Prompt
Find the lines in the listing below that have the word "time" and give their count, nothing else.

Source material
^^^^^^^^
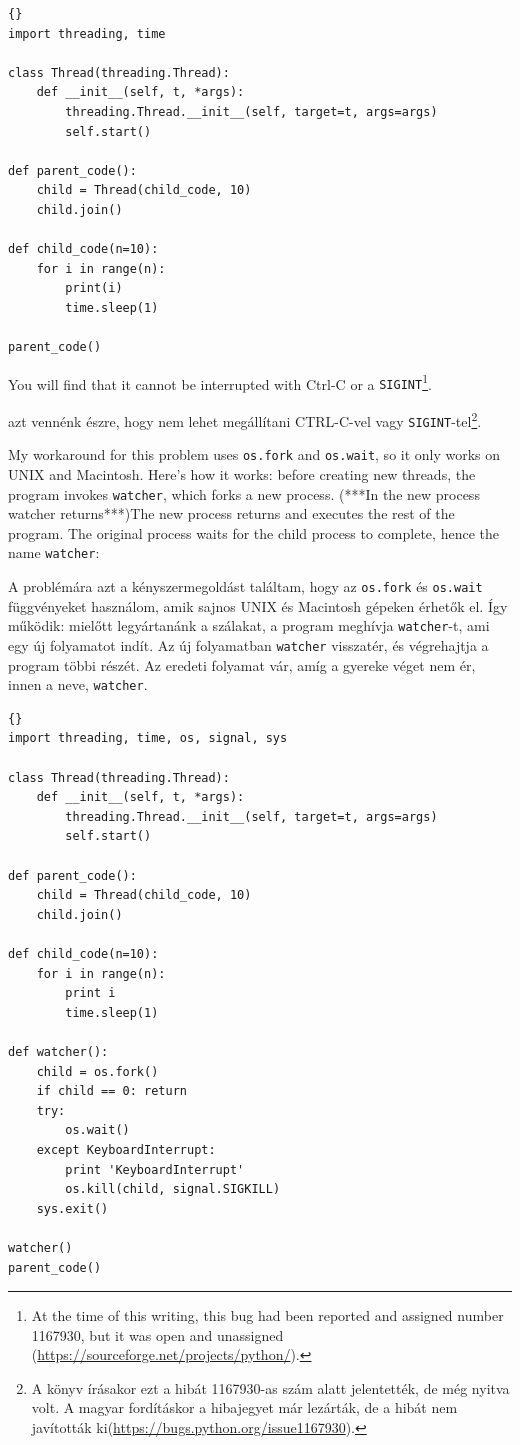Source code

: \documentclass{book}
\begin{document}
\begin{lstlisting}[title={Megállíthatatlan program}]{}
import threading, time

class Thread(threading.Thread):
    def __init__(self, t, *args):
        threading.Thread.__init__(self, target=t, args=args)
        self.start()

def parent_code():
    child = Thread(child_code, 10)
    child.join()

def child_code(n=10):
    for i in range(n):
        print(i)
        time.sleep(1)

parent_code()
\end{lstlisting}

You will find that it cannot be interrupted with Ctrl-C or
a {\tt SIGINT}\footnote{At the time of this writing, this
bug had been reported and assigned number 1167930, but it was
open and unassigned (\url{https://sourceforge.net/projects/python/}).}.

azt vennénk észre, hogy nem lehet megállítani CTRL-C-vel vagy
{\tt SIGINT}-tel\footnote{A könyv írásakor ezt a hibát 1167930-as szám alatt
jelentették, de még nyitva volt. A magyar fordításkor a hibajegyet már lezárták,
de a hibát nem javították ki(\url{https://bugs.python.org/issue1167930}).}.

My workaround for this problem uses {\tt os.fork} and {\tt os.wait},
so it only works on UNIX and Macintosh.  Here's how it works:
before creating new threads, the program invokes {\tt watcher},
which forks a new process.  (***In the new process watcher returns***)The new process returns and executes
the rest of the program.  The original process waits for the
child process to complete, hence the name {\tt watcher}:

A problémára azt a kényszermegoldást találtam, hogy az {\tt os.fork} és {\tt os.wait}
függvényeket használom, amik sajnos UNIX és Macintosh gépeken érhetők el.
Így működik: mielőtt legyártanánk a szálakat, a program meghívja {\tt watcher}-t,
ami egy új folyamatot indít. Az új folyamatban {\tt watcher} visszatér,
és végrehajtja a program többi részét. Az eredeti folyamat
vár, amíg a gyereke véget nem ér, innen a neve, {\tt watcher}.

\begin{lstlisting}[title={The watcher}]{}
import threading, time, os, signal, sys

class Thread(threading.Thread):
    def __init__(self, t, *args):
        threading.Thread.__init__(self, target=t, args=args)
        self.start()

def parent_code():
    child = Thread(child_code, 10)
    child.join()

def child_code(n=10):
    for i in range(n):
        print i
        time.sleep(1)

def watcher():
    child = os.fork()
    if child == 0: return
    try:
        os.wait()
    except KeyboardInterrupt:
        print 'KeyboardInterrupt'
        os.kill(child, signal.SIGKILL)
    sys.exit()

watcher()
parent_code()
\end{lstlisting}
\end{document}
^^^^^^^^
Answer to the exercise
5